Just before Carmel, I pulled off for the first break not related to gasoline. It was at "the greatest meeting of land and water in the world," according to panter Francis McComas: Point Lobos. This beautiful rock outcropping is perhaps the most haunting place from my youth.

At the time -- the mid-50s -- my family lived in Carmel, while my father attended the Army Language School in Pacific Grove, where he graduated first in his class in Japanese. (He had graduated first in his class in Turkish earlier -- gifted with a skill of languages that also touched my older brother, but not me.)

My mother took to the place, taking a position at a local museum and gaining a fondness for otters that took us to Pt. Lobos from time to time.

My brother and I were great explorers and the tidepools were places of particular fascination -- as they should be for boys in the first and third grade. The windswept, wave-pounded rocks of Pt. Lobos are rich in these pockets of tidal life.
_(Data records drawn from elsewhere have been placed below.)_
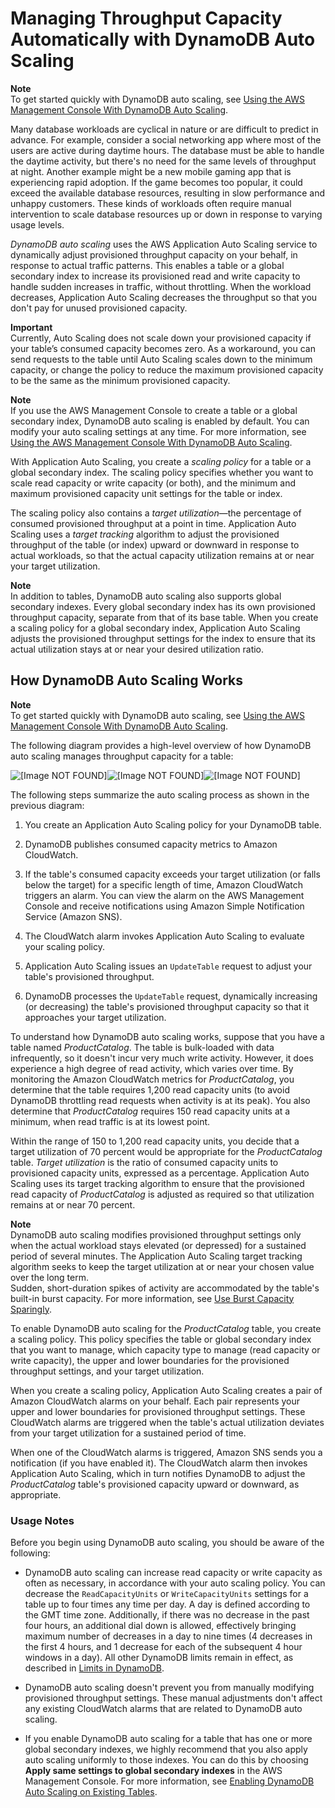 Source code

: # Managing Throughput Capacity Automatically with DynamoDB Auto Scaling<a name="AutoScaling"></a>

**Note**  
To get started quickly with DynamoDB auto scaling, see [Using the AWS Management Console With DynamoDB Auto Scaling](AutoScaling.Console.md)\.

Many database workloads are cyclical in nature or are difficult to predict in advance\. For example, consider a social networking app where most of the users are active during daytime hours\. The database must be able to handle the daytime activity, but there's no need for the same levels of throughput at night\. Another example might be a new mobile gaming app that is experiencing rapid adoption\. If the game becomes too popular, it could exceed the available database resources, resulting in slow performance and unhappy customers\. These kinds of workloads often require manual intervention to scale database resources up or down in response to varying usage levels\.

*DynamoDB auto scaling* uses the AWS Application Auto Scaling service to dynamically adjust provisioned throughput capacity on your behalf, in response to actual traffic patterns\. This enables a table or a global secondary index to increase its provisioned read and write capacity to handle sudden increases in traffic, without throttling\. When the workload decreases, Application Auto Scaling decreases the throughput so that you don't pay for unused provisioned capacity\.

**Important**  
 Currently, Auto Scaling does not scale down your provisioned capacity if your table’s consumed capacity becomes zero\. As a workaround, you can send requests to the table until Auto Scaling scales down to the minimum capacity, or change the policy to reduce the maximum provisioned capacity to be the same as the minimum provisioned capacity\. 

**Note**  
If you use the AWS Management Console to create a table or a global secondary index, DynamoDB auto scaling is enabled by default\. You can modify your auto scaling settings at any time\. For more information, see [Using the AWS Management Console With DynamoDB Auto Scaling](AutoScaling.Console.md)\.

With Application Auto Scaling, you create a *scaling policy* for a table or a global secondary index\. The scaling policy specifies whether you want to scale read capacity or write capacity \(or both\), and the minimum and maximum provisioned capacity unit settings for the table or index\.

The scaling policy also contains a *target utilization*—the percentage of consumed provisioned throughput at a point in time\. Application Auto Scaling uses a *target tracking* algorithm to adjust the provisioned throughput of the table \(or index\) upward or downward in response to actual workloads, so that the actual capacity utilization remains at or near your target utilization\.

**Note**  
In addition to tables, DynamoDB auto scaling also supports global secondary indexes\. Every global secondary index has its own provisioned throughput capacity, separate from that of its base table\. When you create a scaling policy for a global secondary index, Application Auto Scaling adjusts the provisioned throughput settings for the index to ensure that its actual utilization stays at or near your desired utilization ratio\.

## How DynamoDB Auto Scaling Works<a name="AutoScaling.HowItWorks"></a>

**Note**  
To get started quickly with DynamoDB auto scaling, see [Using the AWS Management Console With DynamoDB Auto Scaling](AutoScaling.Console.md)\.

The following diagram provides a high\-level overview of how DynamoDB auto scaling manages throughput capacity for a table:

![\[Image NOT FOUND\]](http://docs.aws.amazon.com/amazondynamodb/latest/developerguide/)![\[Image NOT FOUND\]](http://docs.aws.amazon.com/amazondynamodb/latest/developerguide/)![\[Image NOT FOUND\]](http://docs.aws.amazon.com/amazondynamodb/latest/developerguide/)

The following steps summarize the auto scaling process as shown in the previous diagram:

1. You create an Application Auto Scaling policy for your DynamoDB table\.

1. DynamoDB publishes consumed capacity metrics to Amazon CloudWatch\. 

1. If the table's consumed capacity exceeds your target utilization \(or falls below the target\) for a specific length of time, Amazon CloudWatch triggers an alarm\. You can view the alarm on the AWS Management Console and receive notifications using Amazon Simple Notification Service \(Amazon SNS\)\.

1. The CloudWatch alarm invokes Application Auto Scaling to evaluate your scaling policy\.

1. Application Auto Scaling issues an `UpdateTable` request to adjust your table's provisioned throughput\.

1. DynamoDB processes the `UpdateTable` request, dynamically increasing \(or decreasing\) the table's provisioned throughput capacity so that it approaches your target utilization\.

To understand how DynamoDB auto scaling works, suppose that you have a table named *ProductCatalog*\. The table is bulk\-loaded with data infrequently, so it doesn't incur very much write activity\. However, it does experience a high degree of read activity, which varies over time\. By monitoring the Amazon CloudWatch metrics for *ProductCatalog*, you determine that the table requires 1,200 read capacity units \(to avoid DynamoDB throttling read requests when activity is at its peak\)\. You also determine that *ProductCatalog* requires 150 read capacity units at a minimum, when read traffic is at its lowest point\.

Within the range of 150 to 1,200 read capacity units, you decide that a target utilization of 70 percent would be appropriate for the *ProductCatalog* table\. *Target utilization* is the ratio of consumed capacity units to provisioned capacity units, expressed as a percentage\. Application Auto Scaling uses its target tracking algorithm to ensure that the provisioned read capacity of *ProductCatalog* is adjusted as required so that utilization remains at or near 70 percent\.

**Note**  
DynamoDB auto scaling modifies provisioned throughput settings only when the actual workload stays elevated \(or depressed\) for a sustained period of several minutes\. The Application Auto Scaling target tracking algorithm seeks to keep the target utilization at or near your chosen value over the long term\.  
Sudden, short\-duration spikes of activity are accommodated by the table's built\-in burst capacity\. For more information, see [Use Burst Capacity Sparingly](GuidelinesForTables.md#GuidelinesForTables.Bursting)\.

To enable DynamoDB auto scaling for the *ProductCatalog* table, you create a scaling policy\. This policy specifies the table or global secondary index that you want to manage, which capacity type to manage \(read capacity or write capacity\), the upper and lower boundaries for the provisioned throughput settings, and your target utilization\.

When you create a scaling policy, Application Auto Scaling creates a pair of Amazon CloudWatch alarms on your behalf\. Each pair represents your upper and lower boundaries for provisioned throughput settings\. These CloudWatch alarms are triggered when the table's actual utilization deviates from your target utilization for a sustained period of time\.

When one of the CloudWatch alarms is triggered, Amazon SNS sends you a notification \(if you have enabled it\)\. The CloudWatch alarm then invokes Application Auto Scaling, which in turn notifies DynamoDB to adjust the *ProductCatalog* table's provisioned capacity upward or downward, as appropriate\.

### Usage Notes<a name="AutoScaling.UsageNotes"></a>

Before you begin using DynamoDB auto scaling, you should be aware of the following:

+ DynamoDB auto scaling can increase read capacity or write capacity as often as necessary, in accordance with your auto scaling policy\. You can decrease the `ReadCapacityUnits` or `WriteCapacityUnits` settings for a table up to four times any time per day\. A day is defined according to the GMT time zone\. Additionally, if there was no decrease in the past four hours, an additional dial down is allowed, effectively bringing maximum number of decreases in a day to nine times \(4 decreases in the first 4 hours, and 1 decrease for each of the subsequent 4 hour windows in a day\)\. All other DynamoDB limits remain in effect, as described in [Limits in DynamoDB](http://docs.aws.amazon.com/amazondynamodb/latest/developerguide/Limits.html)\. 

+ DynamoDB auto scaling doesn't prevent you from manually modifying provisioned throughput settings\. These manual adjustments don't affect any existing CloudWatch alarms that are related to DynamoDB auto scaling\.

+ If you enable DynamoDB auto scaling for a table that has one or more global secondary indexes, we highly recommend that you also apply auto scaling uniformly to those indexes\. You can do this by choosing **Apply same settings to global secondary indexes** in the AWS Management Console\. For more information, see [Enabling DynamoDB Auto Scaling on Existing Tables](AutoScaling.Console.md#AutoScaling.Console.ExistingTable)\.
Why should such a place be haunting? Because my brother and I were almost smashed to smithereens there! The memory is still vivid. We were squatting on our haunches, staring into a particularly rich tidepool when suddenly our mother swept in, screaming, grabbing our arms, and pulling us up, in a superhuman feat of strength and balance to the rocks above, just as a great wave crashed onto our perch.

I remember recoiling from the immense power of the wave, and looking at the dozens of sharp rocks in the immediate vicinity that my tiny body would have been smashed against.

How did she see that wave? How did she know it would crash with such force when until then, the ocean had been much calmer? How did she get us out in time? And perhaps most troubling, why were we in such a precarious place to begin with?

I climbed down the rocks today, close to the crashing waves, to relive the moment. The place is a wonderous junction of two worlds; mezmerizing in beauty, rawness and power.

I came to see that my brush with death by the tidepools of Pt. Lobos was just one of many near-misses in my life, more beautiful, perhaps, than my slide across the tunnel roadway on my stomach, my motorcycle skittering behind me, as a great truck charged towards me, but just as potentially deadly.

For whatever reason, God, Mom, Chance all worked to preserve me. Why? I certainly don't know. Perhaps so my Incredible Daughters could be born. Perhaps something else entirely. But certainly something.

And just as certainly, I appreciate it.